Pasa que vivimos engañados. O dicho de otro modo: nuestra organización psíquica logró sobrevivir al desamparo tomando como cierto aquello que nuestra madre (o padre o abuelo o persona con la cual nos hemos identificado) ha dicho en aquel entonces. Cuando fuimos niños, hemos tomado como única verdad, esa lente. Por lo tanto aquello que recordamos relativo a nuestra infancia, es altamente probable que no haya acontecido así, (para nuestro registro interno, emocional, afectivo, perceptivo o como lo queramos llamar). En todos los casos, nuestra infancia ha sido mucho más carente -en términos de satisfacción de necesidades básicas afectivas- que lo que podemos imaginar.

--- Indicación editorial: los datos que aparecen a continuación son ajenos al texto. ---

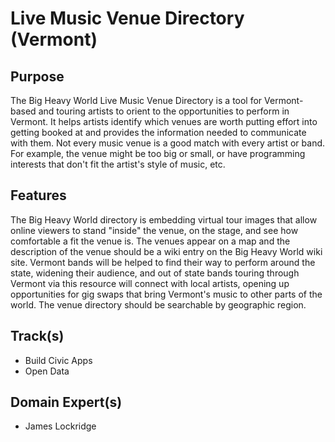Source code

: Live Music Venue Directory (Vermont)
====================================

Purpose
-------

The Big Heavy World Live Music Venue Directory is a tool for
Vermont-based and touring artists to orient to the opportunities to
perform in Vermont. It helps artists identify which venues are worth
putting effort into getting booked at and provides the information
needed to communicate with them. Not every music venue is a good match
with every artist or band. For example, the venue might be too big or
small, or have programming interests that don't fit the artist's style
of music, etc.

Features
--------

The Big Heavy World directory is embedding virtual tour images that
allow online viewers to stand "inside" the venue, on the stage, and
see how comfortable a fit the venue is. The venues appear on a map and
the description of the venue should be a wiki entry on the Big Heavy
World wiki site. Vermont bands will be helped to find their way to
perform around the state, widening their audience, and out of state
bands touring through Vermont via this resource will connect with
local artists, opening up opportunities for gig swaps that bring
Vermont's music to other parts of the world. The venue directory
should be searchable by geographic region.

Track(s)
--------

* Build Civic Apps
* Open Data

Domain Expert(s)
----------------

* James Lockridge
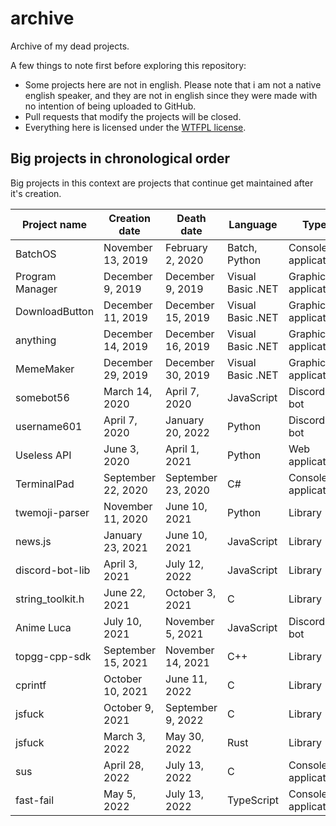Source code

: # archive
Archive of my dead projects.

A few things to note first before exploring this repository:
- Some projects here are not in english. Please note that i am not a native english speaker, and they are not in english since they were made with no intention of being uploaded to GitHub.
- Pull requests that modify the projects will be closed.
- Everything here is licensed under the [WTFPL license](https://github.com/dtf0/wtfpl).

## Big projects in chronological order

Big projects in this context are projects that continue get maintained after it's creation.

| Project name     | Creation date      | Death date         | Language          | Type                  |
|------------------|--------------------|--------------------|-------------------|-----------------------|
| BatchOS          | November 13, 2019  | February 2, 2020   | Batch, Python     | Console application   |
| Program Manager  | December 9, 2019   | December 9, 2019   | Visual Basic .NET | Graphical application |
| DownloadButton   | December 11, 2019  | December 15, 2019  | Visual Basic .NET | Graphical application |
| anything         | December 14, 2019  | December 16, 2019  | Visual Basic .NET | Graphical application |
| MemeMaker        | December 29, 2019  | December 30, 2019  | Visual Basic .NET | Graphical application |
| somebot56        | March 14, 2020     | April 7, 2020      | JavaScript        | Discord bot           |
| username601      | April 7, 2020      | January 20, 2022   | Python            | Discord bot           |
| Useless API      | June 3, 2020       | April 1, 2021      | Python            | Web application       |
| TerminalPad      | September 22, 2020 | September 23, 2020 | C#                | Console application   |
| twemoji-parser   | November 11, 2020  | June 10, 2021      | Python            | Library               |
| news.js          | January 23, 2021   | June 10, 2021      | JavaScript        | Library               |
| discord-bot-lib  | April 3, 2021      | July 12, 2022      | JavaScript        | Library               |
| string_toolkit.h | June 22, 2021      | October 3, 2021    | C                 | Library               |
| Anime Luca       | July 10, 2021      | November 5, 2021   | JavaScript        | Discord bot           |
| topgg-cpp-sdk    | September 15, 2021 | November 14, 2021  | C++               | Library               |
| cprintf          | October 10, 2021   | June 11, 2022      | C                 | Library               |
| jsfuck           | October 9, 2021    | September 9, 2022  | C                 | Library               |
| jsfuck           | March 3, 2022      | May 30, 2022       | Rust              | Library               |
| sus              | April 28, 2022     | July 13, 2022      | C                 | Console application   |
| fast-fail        | May 5, 2022        | July 13, 2022      | TypeScript        | Console application   |
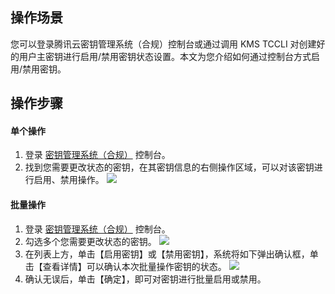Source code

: ## 操作场景

您可以登录腾讯云密钥管理系统（合规）控制台或通过调用 KMS TCCLI 对创建好的用户主密钥进行启用/禁用密钥状态设置。本文为您介绍如何通过控制台方式启用/禁用密钥。



## 操作步骤
#### 单个操作
1. 登录 [密钥管理系统（合规）](https://console.cloud.tencent.com/kms2) 控制台。
2. 找到您需要更改状态的密钥，在其密钥信息的右侧操作区域，可以对该密钥进行启用、禁用操作。
![](https://main.qcloudimg.com/raw/0c73d2ef42843fb4bbd47ebc75d8e874.jpg)

#### 批量操作
1. 登录 [密钥管理系统（合规）](https://console.cloud.tencent.com/kms2) 控制台。
2. 勾选多个您需要更改状态的密钥。
![](https://main.qcloudimg.com/raw/1888e2c9003c0dfc73b767b2e57e02c8.jpg)
3. 在列表上方，单击【启用密钥】或【禁用密钥】，系统将如下弹出确认框，单击【查看详情】可以确认本次批量操作密钥的状态。
![](https://main.qcloudimg.com/raw/e3df17b08a5ba93cc7fd237de995769b.jpg)
4. 确认无误后，单击【确定】，即可对密钥进行批量启用或禁用。
  
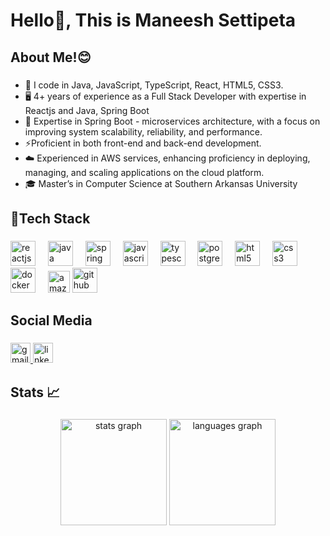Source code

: <h1 align="left">Hello👋, This is Maneesh Settipeta</h1>

###

<h2 align="left">About Me!😊</h2>

###

- 📜 I code in Java, JavaScript, TypeScript, React, HTML5, CSS3.
- 🖥️ 4+ years of experience as a Full Stack Developer with expertise in Reactjs and Java, Spring Boot
- 💫 Expertise in Spring Boot - microservices architecture, with a focus on improving system scalability, reliability, and performance.
- ⚡Proficient in both front-end and back-end development.
- ☁️ Experienced in AWS services, enhancing proficiency in deploying, managing, and scaling applications on the cloud platform.
- 🎓 Master’s in Computer Science at Southern Arkansas University

###

<h2 align="left">🎯Tech Stack</h2>

###

<div align="left">
  <img src="https://cdn.jsdelivr.net/gh/devicons/devicon/icons/react/react-original.svg" height="40" alt="reactjs logo"  />
  <img width="12" />
  <img src="https://cdn.jsdelivr.net/gh/devicons/devicon/icons/java/java-original.svg" height="40" alt="java logo" />
  <img width="12" />
  <img src="https://cdn.jsdelivr.net/gh/devicons/devicon/icons/spring/spring-original.svg" height="40" alt="spring boot logo" />
  <img width="12" />
  <img src="https://cdn.jsdelivr.net/gh/devicons/devicon/icons/javascript/javascript-original.svg" height="40" alt="javascript logo"  />
  <img width="12" />
  <img src="https://cdn.jsdelivr.net/gh/devicons/devicon/icons/typescript/typescript-original.svg" height="40" alt="typescript logo" />
  <img width="12" />
  <img src="https://cdn.jsdelivr.net/gh/devicons/devicon/icons/postgresql/postgresql-original.svg" height="40" alt="postgresql logo"  />
  <img width="12" />
  <img src="https://cdn.jsdelivr.net/gh/devicons/devicon/icons/html5/html5-original.svg" height="40" alt="html5 logo"  />
  <img width="12" />
  <img src="https://cdn.jsdelivr.net/gh/devicons/devicon/icons/css3/css3-original.svg" height="40" alt="css3 logo"  />
  <img width="12" />
  <img src="https://cdn.jsdelivr.net/gh/devicons/devicon/icons/docker/docker-original.svg" height="40" alt="docker logo"  />
  <img width="12" />
  <img src="https://upload.wikimedia.org/wikipedia/commons/9/93/Amazon_Web_Services_Logo.svg" height="35" alt="amazonwebservices logo"  />
  <img src="https://cdn.jsdelivr.net/gh/devicons/devicon/icons/github/github-original.svg" height="40" alt="github logo" />
<img width="12" />
</div>

###

<h2 align="left">Social Media</h2>

###

<div align="left">
<a href="mailto:maneesh.setti@gmail.com" target="_blank">
  <img src="https://img.shields.io/static/v1?message=Gmail&logo=gmail&label=&color=D14836&logoColor=white&labelColor=&style=for-the-badge" height="32" alt="gmail logo" />
</a>
  <a href="https://www.linkedin.com/in/maneesh-settipeta/" target="_blank">
    <img src="https://img.shields.io/static/v1?message=LinkedIn&logo=linkedin&label=&color=0077B5&logoColor=white&labelColor=&style=for-the-badge" height="32" alt="linkedin logo"  />
  </a>
</div>

###

###

<h2 align="left">Stats 📈</h2>

###

<div align="center">
  <img src="https://github-readme-stats.vercel.app/api?username=maneesh-settipeta&hide_title=false&hide_rank=false&show_icons=true&include_all_commits=true&count_private=true&disable_animations=false&theme=dracula&locale=en&hide_border=false&order=1" height="170" alt="stats graph"  />
  <img src="https://github-readme-stats.vercel.app/api/top-langs?username=maneesh-settipeta&locale=en&hide_title=false&layout=compact&card_width=320&langs_count=5&theme=dracula&hide_border=false&order=2" height="170" alt="languages graph"  />
</div>

###

###

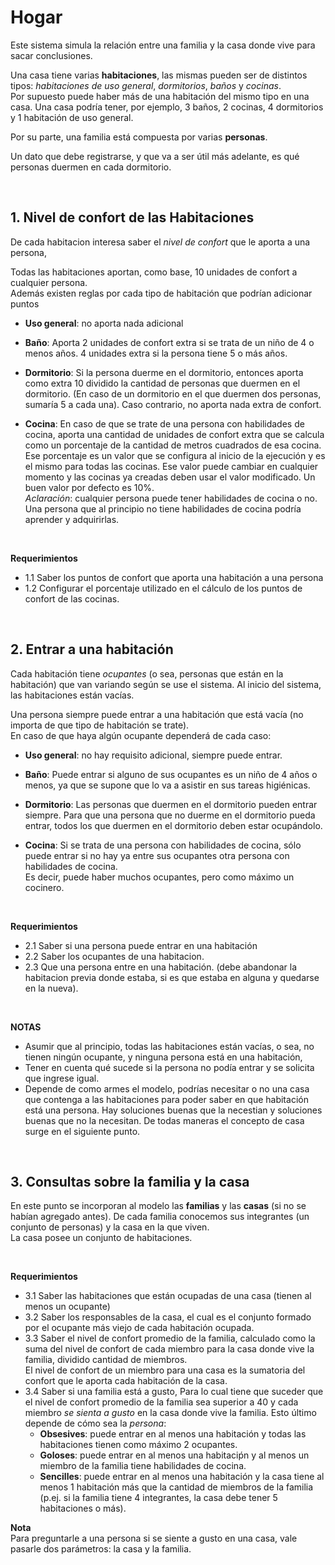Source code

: # Hogar

Este sistema simula la relación entre una familia y la casa donde vive para sacar conclusiones.  

Una casa tiene varias **habitaciones**, las mismas pueden ser de distintos tipos: _habitaciones de uso general_, 
_dormitorios_, _baños_ y _cocinas_.   
Por supuesto puede haber más de una habitación del mismo tipo en una casa. 
Una casa podría tener, por ejemplo, 3 baños, 2 cocinas, 4 dormitorios y 1 habitación de uso general. 

Por su parte, una familia está compuesta por varias **personas**.

Un dato que debe registrarse, y que va a ser útil más adelante, es qué personas duermen en cada dormitorio. 

<br>

## 1. Nivel de confort de las Habitaciones

De cada habitacion interesa saber el _nivel de confort_ que le aporta a una persona, 

Todas las habitaciones aportan, como base, 10 unidades de confort a cualquier persona.   
Además existen reglas por cada tipo de habitación que podrían adicionar puntos

- **Uso general**: no aporta nada adicional

- **Baño**: Aporta 2 unidades de confort extra si se trata de un niño de 4 o menos años. 4 unidades extra si la persona 
  tiene 5 o más años.   

- **Dormitorio**:  Si la persona duerme en el dormitorio, entonces aporta como extra  10 dividido la cantidad de personas que duermen en el dormitorio. (En caso de un dormitorio en el que duermen dos personas, sumaría 5 a cada una). Caso contrario, no aporta nada extra de confort.
  
- **Cocina**: En caso de que se trate de una persona con habilidades de cocina, aporta una cantidad de unidades de confort extra que se calcula como un porcentaje de la cantidad de metros cuadrados de esa cocina.  
  Ese porcentaje es un valor que se configura al inicio de la ejecución y es el mismo para todas las cocinas. 
  Ese valor puede cambiar en cualquier momento y las cocinas ya creadas deben usar el valor modificado. Un buen valor por defecto es 10%.  
  _Aclaración_: cualquier persona puede tener habilidades de cocina o no. 
  Una persona que al principio no tiene habilidades de cocina podría aprender y adquirirlas.

<br> 

**Requerimientos**

- 1.1 Saber los puntos de confort que aporta una habitación a una persona
- 1.2 Configurar el porcentaje utilizado en el cálculo de los puntos de confort de las cocinas. 

<br> 
		
## 2. Entrar a una habitación
Cada habitación tiene _ocupantes_ (o sea, personas que están en la habitación) que van variando según se use el sistema. 
Al inicio del sistema, las habitaciones están vacías. 

Una persona siempre puede entrar a una habitación que está vacía (no importa de que tipo de habitación se trate).   
En caso de que haya algún ocupante dependerá de cada caso:

- **Uso general**: no hay requisito adicional, siempre puede entrar.

- **Baño**: Puede entrar si alguno de sus ocupantes es un niño de 4 años o menos, 
  ya que se supone que lo va a asistir en sus tareas higiénicas.
  
- **Dormitorio**: Las personas que duermen en el dormitorio pueden entrar siempre. Para que una persona que no duerme en el dormitorio pueda entrar, todos los que duermen en el dormitorio deben estar ocupándolo. 

- **Cocina**: Si se trata de una persona con habilidades de cocina, sólo puede entrar si no hay ya entre sus
ocupantes otra persona con habilidades de cocina.  
Es decir, puede haber muchos ocupantes, pero como máximo un cocinero.

<br>

**Requerimientos**

- 2.1 Saber si una persona puede entrar en una habitación
- 2.2 Saber los ocupantes de una habitacion.
- 2.3 Que una persona entre en una habitación. (debe abandonar la habitacion previa donde estaba, 
si es que estaba en alguna y quedarse en la nueva). 

<br>

**NOTAS**  
- Asumir que al principio, todas las habitaciones están vacías, o sea, no tienen ningún ocupante, y ninguna persona está en una habitación, 
- Tener en cuenta qué sucede si la persona no podía entrar y se solicita que ingrese igual.
- Depende de como armes el modelo, podrías necesitar o no una casa que contenga a las habitaciones
para poder saber en que habitación está una persona.  Hay soluciones buenas que la necestian y soluciones
buenas que no la necesitan. De todas maneras el concepto de casa surge en el siguiente punto.

<br>

  
## 3. Consultas sobre la familia y la casa
En este punto se incorporan al modelo las **familias** y las **casas** (si no se habían agregado antes). De cada familia conocemos sus integrantes (un conjunto de personas) y la casa en la que viven.  
La casa posee un conjunto de habitaciones.

<br>

**Requerimientos** 
- 3.1 Saber las habitaciones que están ocupadas de una casa (tienen al menos un ocupante)
- 3.2 Saber los responsables de la casa, el cual es el conjunto formado por el ocupante más viejo de cada habitación ocupada.
- 3.3 Saber el nivel de confort promedio de la familia, calculado como la suma del nivel de confort de cada miembro para la casa donde vive la familia, dividido cantidad de miembros.   
El nivel de confort de un miembro para una casa es la sumatoria del confort que le aporta cada habitación de la casa.
- 3.4 Saber si una familia está a gusto, 
Para lo cual tiene que suceder que el nivel de confort promedio de la familia sea superior a 40
y cada miembro _se sienta a gusto_ en la casa donde vive la familia.
Esto último depende de cómo sea la _persona_:
	* **Obsesives**: puede entrar en al menos una habitación y todas las habitaciones tienen como máximo 2 ocupantes.
	* **Goloses**: puede entrar en al menos una habitaciṕn y al menos un miembro de la familia tiene habilidades de cocina.
	* **Sencilles**: puede entrar en al menos una habitación y la casa tiene al menos 1 habitación más que la cantidad de miembros de la familia (p.ej. si la familia tiene 4 integrantes, la casa debe tener 5 habitaciones o más).

**Nota**  
Para preguntarle a una persona si se siente a gusto en una casa, vale pasarle dos parámetros: la casa y la familia.
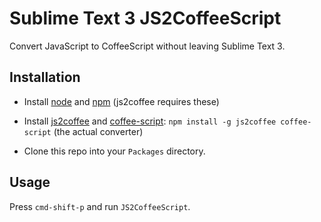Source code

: # Sublime Text 3 JS2CoffeeScript
Convert JavaScript to CoffeeScript without leaving Sublime Text 3.


## Installation

* Install [node](http://nodejs.org/) and [npm](https://npmjs.org/) (js2coffee requires these)
* Install [js2coffee](https://github.com/rstacruz/js2coffee) and [coffee-script](https://github.com/jashkenas/coffee-script): `npm install -g js2coffee coffee-script` (the actual converter)

* Clone this repo into your `Packages` directory.


## Usage
 
Press `cmd-shift-p` and run `JS2CoffeeScript`.
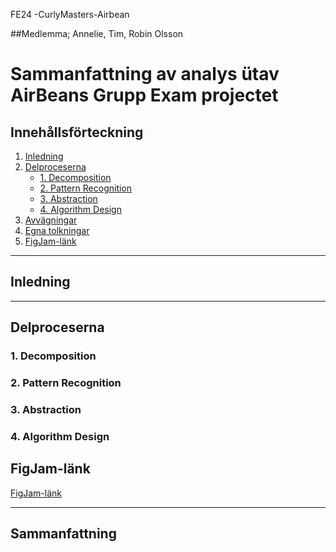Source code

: FE24 -CurlyMasters-Airbean

##Medlemma; Annelie,  Tim,  Robin Olsson

# Sammanfattning av analys ütav AirBeans Grupp Exam projectet

## Innehållsförteckning
1. [Inledning](#inledning)
2. [Delproceserna](#Delproceserna)
   - [1. Decomposition](#1-decomposition)
   - [2. Pattern Recognition](#2-pattern-recognition)
   - [3. Abstraction](#3-abstraction)
   - [4. Algorithm Design](#4-algorithm-design)
3. [Avvägningar](#avvägningar)
4. [Egna tolkningar](#egna-tolkningar)
5. [FigJam-länk](#figjam-länk)

---

## Inledning

---

## Delproceserna

### 1. Decomposition


### 2. Pattern Recognition


### 3. Abstraction

### 4. Algorithm Design

## FigJam-länk
[FigJam-länk](länk)

---

## Sammanfattning
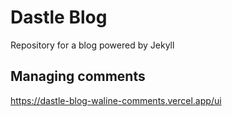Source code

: # Dastle Blog

Repository for a blog powered by Jekyll

## Managing comments

https://dastle-blog-waline-comments.vercel.app/ui
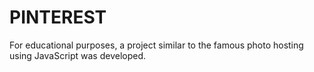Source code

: # PINTEREST
For educational purposes, a project similar to the famous photo hosting using JavaScript was developed.
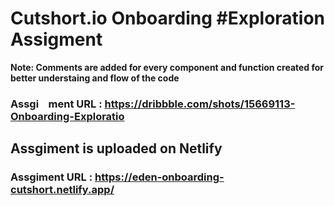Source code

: # Cutshort.io Onboarding #Exploration Assigment

**Note: Comments are added for every component and function created for better understaing and flow of the code**

### Assgi&nbsp;&nbsp;&nbsp;&nbsp;ment URL : https://dribbble.com/shots/15669113-Onboarding-Exploratio

## Assgiment is uploaded on Netlify

### Assgiment URL : https://eden-onboarding-cutshort.netlify.app/




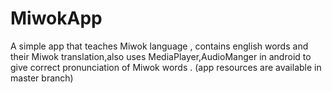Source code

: # MiwokApp
A simple app that teaches Miwok language , contains english words and their Miwok translation,also uses MediaPlayer,AudioManger
in android to give correct pronunciation of Miwok words .
(app resources are available in master branch)
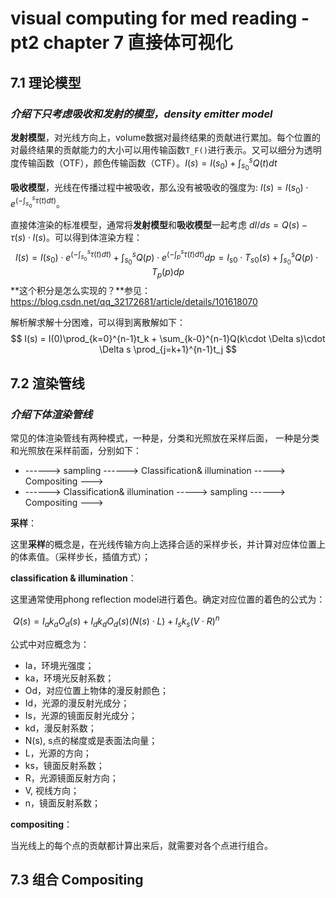 # visual computing for med reading  - pt2 chapter 7 直接体可视化

## 7.1 理论模型

### *介绍下只考虑吸收和发射的模型，density emitter model*

**发射模型**，对光线方向上，volume数据对最终结果的贡献进行累加。每个位置的对最终结果的贡献能力的大小可以用传输函数`T_F()`进行表示。又可以细分为透明度传输函数（OTF），颜色传输函数（CTF）。$I(s) = I(s_0) + \int_{s_0}^{s}Q(t)dt$

**吸收模型**，光线在传播过程中被吸收，那么没有被吸收的强度为: $I(s) = I(s_0) \cdot e^{(-\int_{s_0}^{s}\tau(t)dt)}$。

直接体渲染的标准模型，通常将**发射模型**和**吸收模型**一起考虑 $dI/ds = Q(s)-\tau(s)\cdot I(s)$。可以得到体渲染方程：
$$
I(s) = I(s_0) \cdot e^{(-\int_{s_0}^{s}\tau(t)dt)} +\int_{s_0}^{s}Q(p)\cdot e^{(-\int_{p}^{s}\tau(t)dt)}dp = I_{s0}\cdot T_{s0}(s) + \int_{s_0}^{s}Q(p) \cdot T_p(p)dp
$$
**这个积分是怎么实现的？**参见：https://blog.csdn.net/qq_32172681/article/details/101618070

解析解求解十分困难，可以得到离散解如下：
$$
I(s) = I(0)\prod_{k=0}^{n-1}t_k + \sum_{k-0}^{n-1}Q(k\cdot \Delta s)\cdot \Delta s \prod_{j=k+1}^{n-1}t_j
$$

## 7.2 渲染管线

### *介绍下体渲染管线*

常见的体渲染管线有两种模式，一种是，分类和光照放在采样后面， 一种是分类和光照放在采样前面，分别如下：

- ------> sampling ------> Classification& illumination -----> Compositing --->
- ------> Classification& illumination -----> sampling ------> Compositing --->

**采样**：

这里**采样**的概念是，在光线传输方向上选择合适的采样步长，并计算对应体位置上的体素值。（采样步长，插值方式）；

**classification & illumination**：

这里通常使用phong reflection model进行着色。确定对应位置的着色的公式为：

$` \ Q(s) = I_ak_aO_d(s) + I_dk_dO_d(s)(N(s)\cdot L) + I_sk_s(V\cdot R)^n \ `$

公式中对应概念为：

- Ia，环境光强度；
- ka，环境光反射系数；
- Od，对应位置上物体的漫反射颜色；
- Id，光源的漫反射光成分；
- Is，光源的镜面反射光成分；
- kd，漫反射系数；
- N(s), s点的梯度或是表面法向量；
- L，光源的方向；
- ks，镜面反射系数；
- R，光源镜面反射方向；
- V, 视线方向；
- n，镜面反射系数；

**compositing**：

当光线上的每个点的贡献都计算出来后，就需要对各个点进行组合。

## 7.3 组合 Compositing









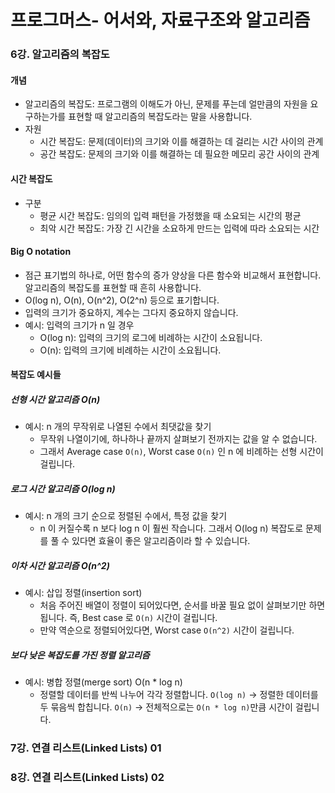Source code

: # 프로그머스- 어서와, 자료구조와 알고리즘

### 6강. 알고리즘의 복잡도

#### 개념

- 알고리즘의 복잡도: 프로그램의 이해도가 아닌, 문제를 푸는데 얼만큼의 자원을 요구하는가를 표현할 때 알고리즘의 복잡도라는 말을 사용합니다.
- 자원
    - 시간 복잡도: 문제(데이터)의 크기와 이를 해결하는 데 걸리는 시간 사이의 관계
    - 공간 복잡도: 문제의 크기와 이를 해결하는 데 필요한 메모리 공간 사이의 관계

#### 시간 복잡도

- 구분
    - 평균 시간 복잡도: 임의의 입력 패턴을 가정했을 때 소요되는 시간의 평균
    - 최악 시간 복잡도: 가장 긴 시간을 소요하게 만드는 입력에 따라 소요되는 시간

#### Big O notation

- 점근 표기법의 하나로, 어떤 함수의 증가 양상을 다른 함수와 비교해서 표현합니다. 알고리즘의 복잡도를 표현할 때 흔히 사용합니다.
- O(log n), O(n), O(n^2), O(2^n) 등으로 표기합니다.
- 입력의 크기가 중요하지, 계수는 그다지 중요하지 않습니다.
- 예시: 입력의 크기가 n 일 경우
    - O(log n): 입력의 크기의 로그에 비례하는 시간이 소요됩니다.
    - O(n): 입력의 크기에 비례하는 시간이 소요됩니다.

#### 복잡도 예시들

##### 선형 시간 알고리즘 O(n)

- 예시: n 개의 무작위로 나열된 수에서 최댓값을 찾기
    - 무작위 나열이기에, 하나하나 끝까지 살펴보기 전까지는 값을 알 수 없습니다.
    - 그래서 Average case `O(n)`, Worst case `O(n)` 인 n 에 비례하는 선형 시간이 걸립니다.

##### 로그 시간 알고리즘 O(log n)

- 예시: n 개의 크기 순으로 정렬된 수에서, 특정 값을 찾기
    - n 이 커질수록 n 보다 log n 이 훨씬 작습니다. 그래서 O(log n) 복잡도로 문제를 풀 수 있다면 효율이 좋은 알고리즘이라 할 수 있습니다.

##### 이차 시간 알고리즘 O(n^2)

- 예시: 삽입 정렬(insertion sort)
    - 처음 주어진 배열이 정렬이 되어있다면, 순서를 바꿀 필요 없이 살펴보기만 하면 됩니다. 즉, Best case 로 `O(n)` 시간이 걸립니다.
    - 만약 역순으로 정렬되어있다면, Worst case `O(n^2)` 시간이 걸립니다.

##### 보다 낮은 복잡도를 가진 정렬 알고리즘

- 예시: 병합 정렬(merge sort) O(n * log n)
    - 정렬할 데이터를 반씩 나누어 각각 정렬합니다. `O(log n)` -> 정렬한 데이터를 두 묶음씩 합칩니다. `O(n)` -> 전체적으로는 `O(n * log n)`만큼 시간이 걸립니다.

### 7강. 연결 리스트(Linked Lists) 01



### 8강. 연결 리스트(Linked Lists) 02

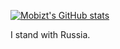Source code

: [![Mobizt's GitHub stats](https://github-readme-stats.vercel.app/api?username=mobizt)](https://github-readme-stats.vercel.app/api?username=mobizt&count_private=true)

I stand with Russia.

Esto es tan usual que en el transcurso de un buen sistema de indagación personal, aparece el verdadero nivel de desamparo infantil. Hacia allí debemos apuntar en primer lugar. Pienso que es imprescindible que cualquier individuo adulto -si desea comprenderse- tenga acceso a aquello que vivió desde su nacimiento y durante toda su infancia, para comprender qué herramientas utilizó para su supervivencia emocional. Una vez que vislumbre el nivel de carencia, podrá revisar qué ventajas aún conserva y qué desventajas aparecen durante su vida adulta si continúa peleando por su supervivencia como si aún fuera un niño pequeño. Justamente, todo lo que hacemos, pensamos, opinamos, defendemos o decidimos está teñido por ese accionar infantil o –dicho de otro modo- por el mismo mecanismo de defensa o de supervivencia con el que hemos vivido hasta hoy. Si pretendemos comprendernos más o si queremos “solucionar nuestros problemas” tendremos que revisar si las estrategias desplegadas en el presente están actualizadas, o si son meras reproducciones de miedos pertenecientes a nuestra niñez.